Given data Block Start

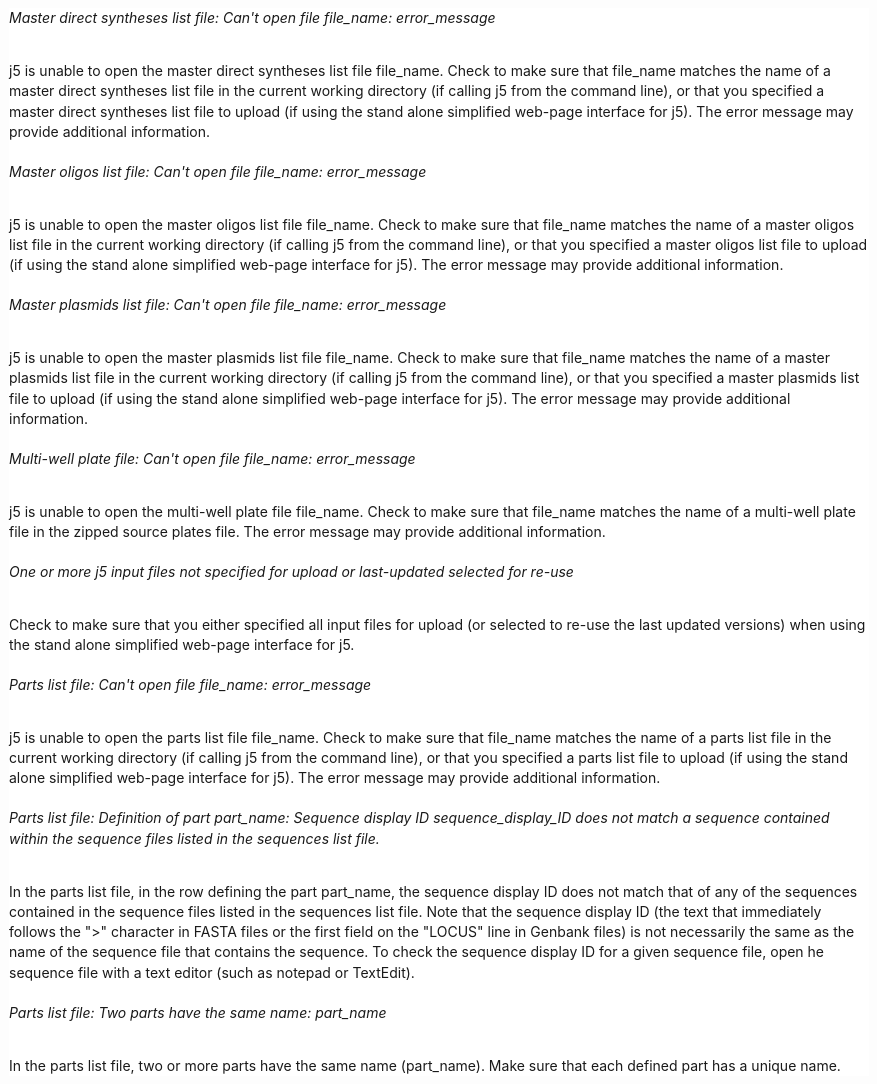 ###### Master direct syntheses list file: Can't open file file_name: error_message
j5 is unable to open the master direct syntheses list file file_name. Check to make sure that file_name matches the name of a master direct syntheses list file in the current working directory (if calling j5 from the command line), or that you specified a master direct syntheses list file to upload (if using the stand alone simplified web-page interface for j5). The error message may provide additional information.

###### Master oligos list file: Can't open file file_name: error_message
j5 is unable to open the master oligos list file file_name. Check to make sure that file_name matches the name of a master oligos list file in the current working directory (if calling j5 from the command line), or that you specified a master oligos list file to upload (if using the stand alone simplified web-page interface for j5). The error message may provide additional information.

###### Master plasmids list file: Can't open file file_name: error_message
j5 is unable to open the master plasmids list file file_name. Check to make sure that file_name matches the name of a master plasmids list file in the current working directory (if calling j5 from the command line), or that you specified a master plasmids list file to upload (if using the stand alone simplified web-page interface for j5). The error message may provide additional information.

###### Multi-well plate file: Can't open file file_name: error_message
j5 is unable to open the multi-well plate file file_name. Check to make sure that file_name matches the name of a multi-well plate file in the zipped source plates file. The error message may provide additional information.

###### One or more j5 input files not specified for upload or last-updated selected for re-use
Check to make sure that you either specified all input files for upload (or selected to re-use the last updated versions) when using the stand alone simplified web-page interface for j5.

###### Parts list file: Can't open file file_name: error_message
j5 is unable to open the parts list file file_name. Check to make sure that file_name matches the name of a parts list file in the current working directory (if calling j5 from the command line), or that you specified a parts list file to upload (if using the stand alone simplified web-page interface for j5). The error message may provide additional information.

###### Parts list file: Definition of part part_name: Sequence display ID sequence_display_ID does not match a sequence contained within the sequence files listed in the sequences list file.
In the parts list file, in the row defining the part part_name, the sequence display ID does not match that of any of the sequences contained in the sequence files listed in the sequences list file. Note that the sequence display ID (the text that immediately follows the ">" character in FASTA files or the first field on the "LOCUS" line in Genbank files) is not necessarily the same as the name of the sequence file that contains the sequence. To check the sequence display ID for a given sequence file, open he sequence file with a text editor (such as notepad or TextEdit).

###### Parts list file: Two parts have the same name: part_name
In the parts list file, two or more parts have the same name (part_name). Make sure that each defined part has a unique name.
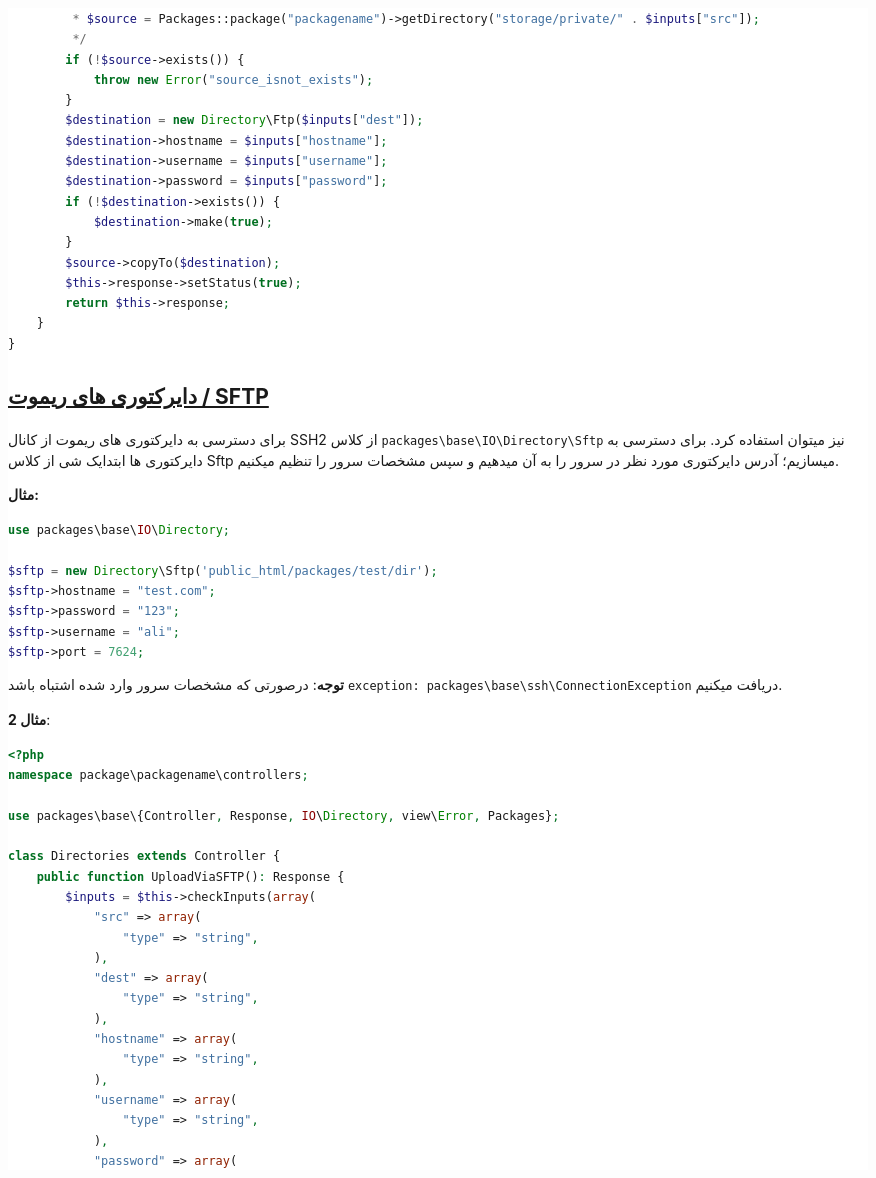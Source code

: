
 ```php
         * $source = Packages::package("packagename")->getDirectory("storage/private/" . $inputs["src"]);
         */
        if (!$source->exists()) {
            throw new Error("source_isnot_exists");
        }
        $destination = new Directory\Ftp($inputs["dest"]);
        $destination->hostname = $inputs["hostname"];
        $destination->username = $inputs["username"];
        $destination->password = $inputs["password"];
        if (!$destination->exists()) {
            $destination->make(true);
        }
        $source->copyTo($destination);
        $this->response->setStatus(true);
        return $this->response;
    }
}   

```

## [دایرکتوری های ریموت / SFTP](#sftp_directories)

برای دسترسی به دایرکتوری های ریموت از کانال SSH2 از کلاس `packages\base\IO\Directory\Sftp` نیز میتوان استفاده کرد.
برای دسترسی به دایرکتوری ها ابتدایک شی از کلاس Sftp میسازیم؛ آدرس دایرکتوری مورد نظر در سرور را به آن میدهیم و سپس مشخصات سرور را تنظیم میکنیم.

**مثال:**
```php
use packages\base\IO\Directory;

$sftp = new Directory\Sftp('public_html/packages/test/dir');
$sftp->hostname = "test.com";
$sftp->password = "123";
$sftp->username = "ali";
$sftp->port = 7624;
```
__توجه__: درصورتی که مشخصات سرور وارد شده اشتباه باشد `exception: packages\base\ssh\ConnectionException` دریافت میکنیم.

**مثال 2**:
```php
<?php
namespace package\packagename\controllers;

use packages\base\{Controller, Response, IO\Directory, view\Error, Packages};

class Directories extends Controller {
    public function UploadViaSFTP(): Response {
        $inputs = $this->checkInputs(array(
            "src" => array(
                "type" => "string",
            ),
            "dest" => array(
                "type" => "string",
            ),
            "hostname" => array(
                "type" => "string",
            ),
            "username" => array(
                "type" => "string",
            ),
            "password" => array(
```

Given data Block End

» Aim of the exercise: Once the pictures have been removed, reproduce each line of the material above exactly.

» Output of the exercise:
 ###### Master direct syntheses list file: Can't open file file_name: error_message
j5 is unable to open the master direct syntheses list file file_name. Check to make sure that file_name matches the name of a master direct syntheses list file in the current working directory (if calling j5 from the command line), or that you specified a master direct syntheses list file to upload (if using the stand alone simplified web-page interface for j5). The error message may provide additional information.

###### Master oligos list file: Can't open file file_name: error_message
j5 is unable to open the master oligos list file file_name. Check to make sure that file_name matches the name of a master oligos list file in the current working directory (if calling j5 from the command line), or that you specified a master oligos list file to upload (if using the stand alone simplified web-page interface for j5). The error message may provide additional information.

###### Master plasmids list file: Can't open file file_name: error_message
j5 is unable to open the master plasmids list file file_name. Check to make sure that file_name matches the name of a master plasmids list file in the current working directory (if calling j5 from the command line), or that you specified a master plasmids list file to upload (if using the stand alone simplified web-page interface for j5). The error message may provide additional information.

###### Multi-well plate file: Can't open file file_name: error_message
j5 is unable to open the multi-well plate file file_name. Check to make sure that file_name matches the name of a multi-well plate file in the zipped source plates file. The error message may provide additional information.

###### One or more j5 input files not specified for upload or last-updated selected for re-use
Check to make sure that you either specified all input files for upload (or selected to re-use the last updated versions) when using the stand alone simplified web-page interface for j5.

###### Parts list file: Can't open file file_name: error_message
j5 is unable to open the parts list file file_name. Check to make sure that file_name matches the name of a parts list file in the current working directory (if calling j5 from the command line), or that you specified a parts list file to upload (if using the stand alone simplified web-page interface for j5). The error message may provide additional information.

###### Parts list file: Definition of part part_name: Sequence display ID sequence_display_ID does not match a sequence contained within the sequence files listed in the sequences list file.
In the parts list file, in the row defining the part part_name, the sequence display ID does not match that of any of the sequences contained in the sequence files listed in the sequences list file. Note that the sequence display ID (the text that immediately follows the ">" character in FASTA files or the first field on the "LOCUS" line in Genbank files) is not necessarily the same as the name of the sequence file that contains the sequence. To check the sequence display ID for a given sequence file, open he sequence file with a text editor (such as notepad or TextEdit).

###### Parts list file: Two parts have the same name: part_name
In the parts list file, two or more parts have the same name (part_name). Make sure that each defined part has a unique name.
Source code

:
 ```php
         * $source = Packages::package("packagename")->getDirectory("storage/private/" . $inputs["src"]);
         */
        if (!$source->exists()) {
            throw new Error("source_isnot_exists");
        }
        $destination = new Directory\Ftp($inputs["dest"]);
        $destination->hostname = $inputs["hostname"];
        $destination->username = $inputs["username"];
        $destination->password = $inputs["password"];
        if (!$destination->exists()) {
            $destination->make(true);
        }
        $source->copyTo($destination);
        $this->response->setStatus(true);
        return $this->response;
    }
}   

```

## [دایرکتوری های ریموت / SFTP](#sftp_directories)

برای دسترسی به دایرکتوری های ریموت از کانال SSH2 از کلاس `packages\base\IO\Directory\Sftp` نیز میتوان استفاده کرد.
برای دسترسی به دایرکتوری ها ابتدایک شی از کلاس Sftp میسازیم؛ آدرس دایرکتوری مورد نظر در سرور را به آن میدهیم و سپس مشخصات سرور را تنظیم میکنیم.

**مثال:**
```php
use packages\base\IO\Directory;

$sftp = new Directory\Sftp('public_html/packages/test/dir');
$sftp->hostname = "test.com";
$sftp->password = "123";
$sftp->username = "ali";
$sftp->port = 7624;
```
__توجه__: درصورتی که مشخصات سرور وارد شده اشتباه باشد `exception: packages\base\ssh\ConnectionException` دریافت میکنیم.

**مثال 2**:
```php
<?php
namespace package\packagename\controllers;

use packages\base\{Controller, Response, IO\Directory, view\Error, Packages};

class Directories extends Controller {
    public function UploadViaSFTP(): Response {
        $inputs = $this->checkInputs(array(
            "src" => array(
                "type" => "string",
            ),
            "dest" => array(
                "type" => "string",
            ),
            "hostname" => array(
                "type" => "string",
            ),
            "username" => array(
                "type" => "string",
            ),
            "password" => array(
```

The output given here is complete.